The answer is the anger generated by both candidates. Mentally and physically, it’s the same anger in both camps, fueled by different issues.
Underneath all that anger is another common, and even more incendiary emotion; a primal fear that something of great value, like health, resources, status, respect, or stability are being threatened. Both sides see these fundamental human needs, their fundamental concerns, at risk of the policies maintained by the current status quo. They want change – whatever that means – to restore what they fear is slipping away.
Running hot on the fear stirred up by candidates guarantees that irrational positions, with little or no processing in the modern human brain (or prefrontal cortex) can seem appealing, even possible.

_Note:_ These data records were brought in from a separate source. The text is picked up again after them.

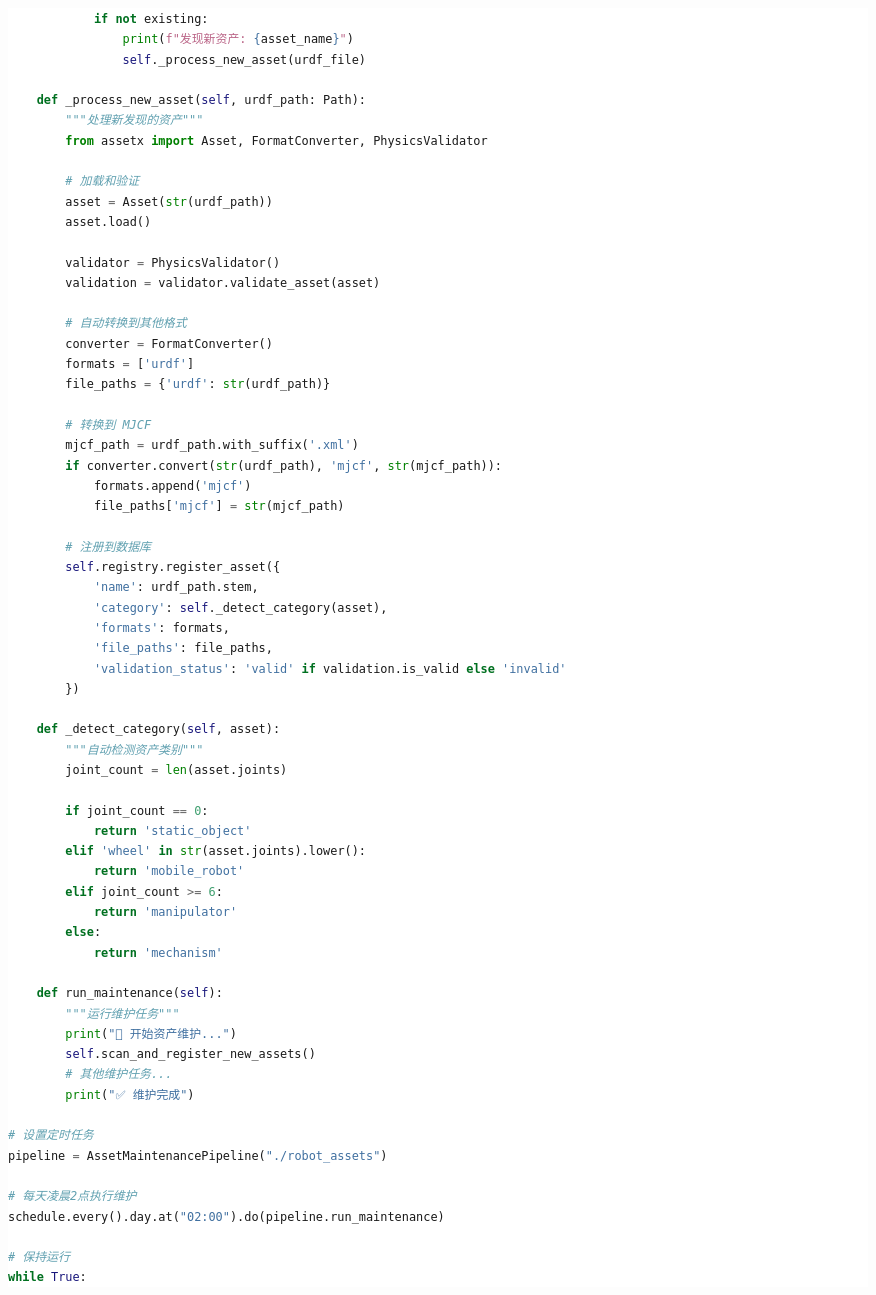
 ```python
            if not existing:
                print(f"发现新资产: {asset_name}")
                self._process_new_asset(urdf_file)
    
    def _process_new_asset(self, urdf_path: Path):
        """处理新发现的资产"""
        from assetx import Asset, FormatConverter, PhysicsValidator
        
        # 加载和验证
        asset = Asset(str(urdf_path))
        asset.load()
        
        validator = PhysicsValidator()
        validation = validator.validate_asset(asset)
        
        # 自动转换到其他格式
        converter = FormatConverter()
        formats = ['urdf']
        file_paths = {'urdf': str(urdf_path)}
        
        # 转换到 MJCF
        mjcf_path = urdf_path.with_suffix('.xml')
        if converter.convert(str(urdf_path), 'mjcf', str(mjcf_path)):
            formats.append('mjcf')
            file_paths['mjcf'] = str(mjcf_path)
        
        # 注册到数据库
        self.registry.register_asset({
            'name': urdf_path.stem,
            'category': self._detect_category(asset),
            'formats': formats,
            'file_paths': file_paths,
            'validation_status': 'valid' if validation.is_valid else 'invalid'
        })
    
    def _detect_category(self, asset):
        """自动检测资产类别"""
        joint_count = len(asset.joints)
        
        if joint_count == 0:
            return 'static_object'
        elif 'wheel' in str(asset.joints).lower():
            return 'mobile_robot'
        elif joint_count >= 6:
            return 'manipulator'
        else:
            return 'mechanism'
    
    def run_maintenance(self):
        """运行维护任务"""
        print("🔧 开始资产维护...")
        self.scan_and_register_new_assets()
        # 其他维护任务...
        print("✅ 维护完成")

# 设置定时任务
pipeline = AssetMaintenancePipeline("./robot_assets")

# 每天凌晨2点执行维护
schedule.every().day.at("02:00").do(pipeline.run_maintenance)

# 保持运行
while True:
```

Ideas that would strike calmer voters as uninformed at best, and ridiculous in some cases, receive ecstatic cheers of approval from those feeling “the Bern”, or ready to “make America Great again”.
What’s happening is that when the neurochemical, dopamine, our big-time, feel-good reward for acknowledging fear, shoots sky high above healthy levels, it blocks highly charged, emotional messages from being processed by regions of the brain that could think critically, solve problems logically, feel empathy, or control emotions.

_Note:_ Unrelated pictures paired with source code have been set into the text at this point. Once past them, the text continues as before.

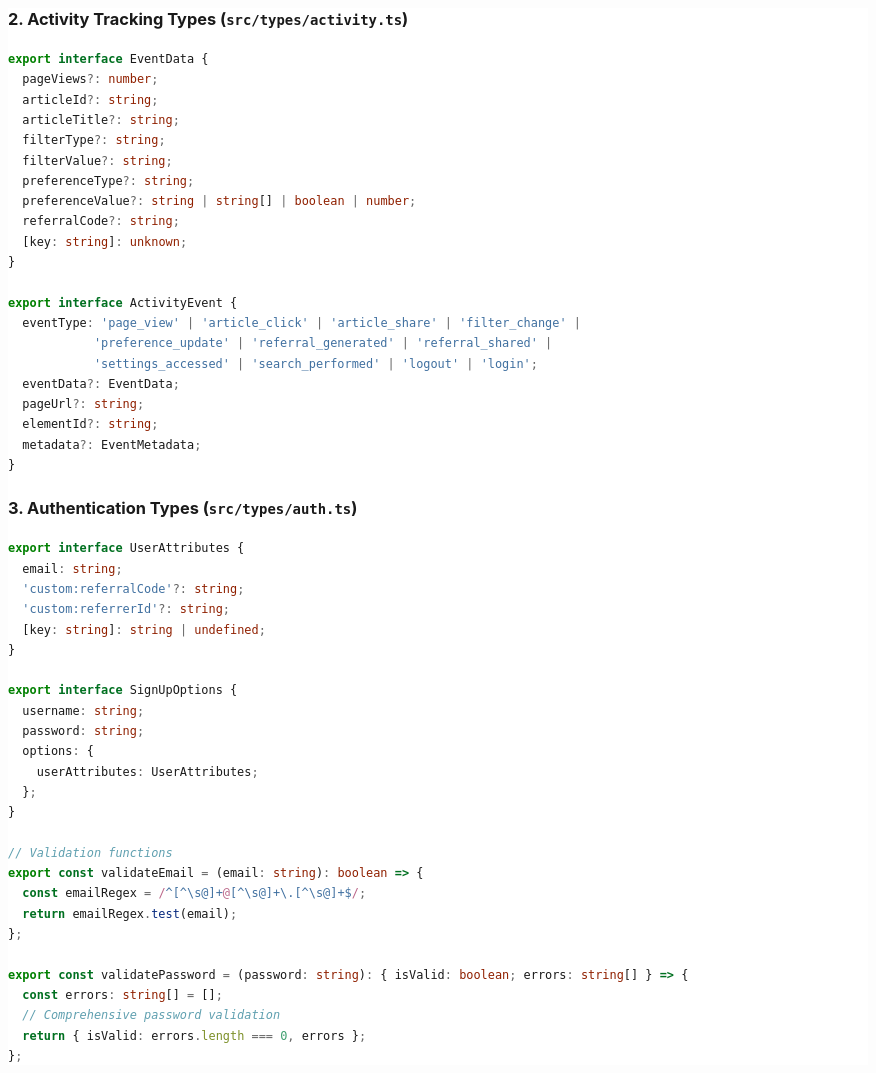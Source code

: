 ### 2. **Activity Tracking Types** (`src/types/activity.ts`)

```typescript
export interface EventData {
  pageViews?: number;
  articleId?: string;
  articleTitle?: string;
  filterType?: string;
  filterValue?: string;
  preferenceType?: string;
  preferenceValue?: string | string[] | boolean | number;
  referralCode?: string;
  [key: string]: unknown;
}

export interface ActivityEvent {
  eventType: 'page_view' | 'article_click' | 'article_share' | 'filter_change' | 
            'preference_update' | 'referral_generated' | 'referral_shared' | 
            'settings_accessed' | 'search_performed' | 'logout' | 'login';
  eventData?: EventData;
  pageUrl?: string;
  elementId?: string;
  metadata?: EventMetadata;
}
```

### 3. **Authentication Types** (`src/types/auth.ts`)

```typescript
export interface UserAttributes {
  email: string;
  'custom:referralCode'?: string;
  'custom:referrerId'?: string;
  [key: string]: string | undefined;
}

export interface SignUpOptions {
  username: string;
  password: string;
  options: {
    userAttributes: UserAttributes;
  };
}

// Validation functions
export const validateEmail = (email: string): boolean => {
  const emailRegex = /^[^\s@]+@[^\s@]+\.[^\s@]+$/;
  return emailRegex.test(email);
};

export const validatePassword = (password: string): { isValid: boolean; errors: string[] } => {
  const errors: string[] = [];
  // Comprehensive password validation
  return { isValid: errors.length === 0, errors };
};
```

Now, up the ante. Dopamine is addictive. It’s an opioid – a milder form of amphetamines and cocaine. And like those drugs, it demands larger doses of dopamine to sustain the high, which in politics this season amounts to meaner rhetoric and more frightening predictions. Bernie and Donald’s followers will stay passionately, sometimes violently loyal as long as their candidate continues to supply their addictive fixes, available at rallies, or all over the media.
This works for Bernie and Donald, but not so much for a nation with real problems requiring measured, balanced, thoughtful guidance.
And Hillary? In agreement or not with her policies, most raise relatively little sustained excitement or controversy, and therefore, evoke limited fear and anger. Her studied, more fact-based positions, go straight to the human brain for analysis, without so much as a squirt of dopamine. No highs? No addictions? No fist-fights. No frenzied constituencies? Expect a relatively measured, issues-based campaign, that for Bernie’s and Donald’s devotees represents the fearful/ dopamine-provoking status quo.